Reconocer que quienes anteponen buenos argumentos tienen razón, sería aceptar que su fuente de financiamiento puede concluir esta etapa y ser reemplazada, en un marco republicano, por otra conducción. Ellos saben lo que implica un cambio de color político y las consecuencias para sus vidas.

Se podría ser indulgente diciendo que en realidad no saben lo que hacen, que se trata de personas con limitaciones intelectuales, pero lo cierto es que eso sería minimizar la situación. A estas alturas, todos saben muy bien cómo son las cosas. Lo que sucede, es que estas personas han descendido varios peldaños en sus convicciones, y abandonaron esos principios que defendieron antes con vehemencia, cuando los valores morales eran más importantes que el dinero al que tanto critican pero terminan endiosando.
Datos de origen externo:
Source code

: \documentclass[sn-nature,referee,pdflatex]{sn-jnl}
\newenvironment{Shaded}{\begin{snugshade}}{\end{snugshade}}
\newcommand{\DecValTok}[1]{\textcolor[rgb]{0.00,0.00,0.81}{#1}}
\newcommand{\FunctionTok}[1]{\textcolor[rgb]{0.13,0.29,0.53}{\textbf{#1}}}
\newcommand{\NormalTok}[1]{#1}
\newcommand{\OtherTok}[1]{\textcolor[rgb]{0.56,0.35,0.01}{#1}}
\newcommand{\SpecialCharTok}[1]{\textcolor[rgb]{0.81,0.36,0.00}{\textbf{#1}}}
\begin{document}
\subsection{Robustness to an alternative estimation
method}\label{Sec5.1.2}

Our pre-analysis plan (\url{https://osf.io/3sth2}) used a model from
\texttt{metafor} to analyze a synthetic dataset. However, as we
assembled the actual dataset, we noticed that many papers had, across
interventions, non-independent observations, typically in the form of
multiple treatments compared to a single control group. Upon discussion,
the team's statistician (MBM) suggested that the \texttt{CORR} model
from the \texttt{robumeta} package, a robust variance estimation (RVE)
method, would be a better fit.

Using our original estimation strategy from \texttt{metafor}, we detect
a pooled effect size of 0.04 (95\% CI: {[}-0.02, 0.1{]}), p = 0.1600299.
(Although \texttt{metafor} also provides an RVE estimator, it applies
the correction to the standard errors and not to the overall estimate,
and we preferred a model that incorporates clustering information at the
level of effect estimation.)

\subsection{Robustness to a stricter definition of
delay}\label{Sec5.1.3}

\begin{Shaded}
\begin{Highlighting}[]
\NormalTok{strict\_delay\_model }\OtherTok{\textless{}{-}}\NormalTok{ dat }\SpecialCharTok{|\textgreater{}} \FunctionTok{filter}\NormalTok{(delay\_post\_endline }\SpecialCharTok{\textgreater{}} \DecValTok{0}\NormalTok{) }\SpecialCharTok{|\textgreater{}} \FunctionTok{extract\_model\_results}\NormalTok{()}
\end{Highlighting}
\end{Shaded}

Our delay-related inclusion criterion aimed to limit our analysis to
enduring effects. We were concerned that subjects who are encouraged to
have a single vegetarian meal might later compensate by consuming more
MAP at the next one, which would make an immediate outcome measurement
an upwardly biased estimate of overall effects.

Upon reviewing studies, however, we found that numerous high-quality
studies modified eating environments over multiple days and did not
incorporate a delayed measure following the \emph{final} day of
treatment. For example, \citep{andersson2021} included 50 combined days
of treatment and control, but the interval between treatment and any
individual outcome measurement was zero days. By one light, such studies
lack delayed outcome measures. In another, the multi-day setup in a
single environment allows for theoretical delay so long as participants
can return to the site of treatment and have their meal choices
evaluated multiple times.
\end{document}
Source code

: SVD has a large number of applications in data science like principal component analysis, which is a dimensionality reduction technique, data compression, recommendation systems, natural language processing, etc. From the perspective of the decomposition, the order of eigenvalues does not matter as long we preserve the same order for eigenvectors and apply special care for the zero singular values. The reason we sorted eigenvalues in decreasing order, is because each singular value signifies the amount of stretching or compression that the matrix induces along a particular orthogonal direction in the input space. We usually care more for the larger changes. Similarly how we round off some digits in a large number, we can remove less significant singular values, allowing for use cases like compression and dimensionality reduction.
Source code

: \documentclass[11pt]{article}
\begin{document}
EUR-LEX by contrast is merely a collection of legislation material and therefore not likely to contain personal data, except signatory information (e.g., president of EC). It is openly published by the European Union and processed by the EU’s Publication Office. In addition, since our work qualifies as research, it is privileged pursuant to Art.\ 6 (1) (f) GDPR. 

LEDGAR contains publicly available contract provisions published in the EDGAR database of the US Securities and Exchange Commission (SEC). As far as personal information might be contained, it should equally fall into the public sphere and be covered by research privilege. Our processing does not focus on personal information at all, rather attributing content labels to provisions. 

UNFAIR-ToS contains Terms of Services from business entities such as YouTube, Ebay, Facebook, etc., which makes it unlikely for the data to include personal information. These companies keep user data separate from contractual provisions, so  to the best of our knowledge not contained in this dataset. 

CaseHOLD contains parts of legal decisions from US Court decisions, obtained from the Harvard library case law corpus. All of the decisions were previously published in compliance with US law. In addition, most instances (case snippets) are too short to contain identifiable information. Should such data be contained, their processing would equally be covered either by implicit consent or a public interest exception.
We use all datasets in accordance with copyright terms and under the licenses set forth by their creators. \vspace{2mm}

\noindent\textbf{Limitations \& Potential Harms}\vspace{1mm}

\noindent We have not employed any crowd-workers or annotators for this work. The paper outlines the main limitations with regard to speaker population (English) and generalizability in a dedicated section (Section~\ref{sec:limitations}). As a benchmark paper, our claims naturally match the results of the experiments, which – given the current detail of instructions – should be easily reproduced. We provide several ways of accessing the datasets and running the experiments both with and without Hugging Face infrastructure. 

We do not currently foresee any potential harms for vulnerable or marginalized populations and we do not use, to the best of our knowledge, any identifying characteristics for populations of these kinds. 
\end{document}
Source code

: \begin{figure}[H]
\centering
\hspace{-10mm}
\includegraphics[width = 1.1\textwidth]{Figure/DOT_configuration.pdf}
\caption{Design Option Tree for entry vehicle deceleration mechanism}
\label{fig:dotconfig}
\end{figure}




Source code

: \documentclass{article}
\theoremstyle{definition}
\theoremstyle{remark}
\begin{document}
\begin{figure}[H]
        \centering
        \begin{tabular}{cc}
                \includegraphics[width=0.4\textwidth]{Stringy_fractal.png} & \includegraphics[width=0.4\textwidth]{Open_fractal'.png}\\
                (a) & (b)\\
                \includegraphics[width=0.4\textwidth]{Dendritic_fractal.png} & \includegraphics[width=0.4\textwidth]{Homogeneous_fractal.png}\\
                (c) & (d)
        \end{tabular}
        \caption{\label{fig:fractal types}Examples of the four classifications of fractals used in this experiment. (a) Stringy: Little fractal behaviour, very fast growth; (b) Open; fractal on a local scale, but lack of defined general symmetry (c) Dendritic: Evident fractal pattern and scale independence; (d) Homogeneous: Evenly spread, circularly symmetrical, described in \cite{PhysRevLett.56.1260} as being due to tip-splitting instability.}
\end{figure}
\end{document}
Lo más grave es que lograron ponerlos de rodillas y hacerlos claudicar en sus creencias, los mercantilizaron, comprándolos “solo” con monedas. Han perdido las riendas de sus vidas y su escala de valores ha quedado pisoteada por ellos mismos. Prefirieron la comodidad de la ayuda económica estatal, a la propuesta de ganarse la vida con esfuerzo, pero con dignidad. Después de todo, tal vez sea buena idea considerarlos solo como lo que son, individuos que han preferido doblegarse para subsistir.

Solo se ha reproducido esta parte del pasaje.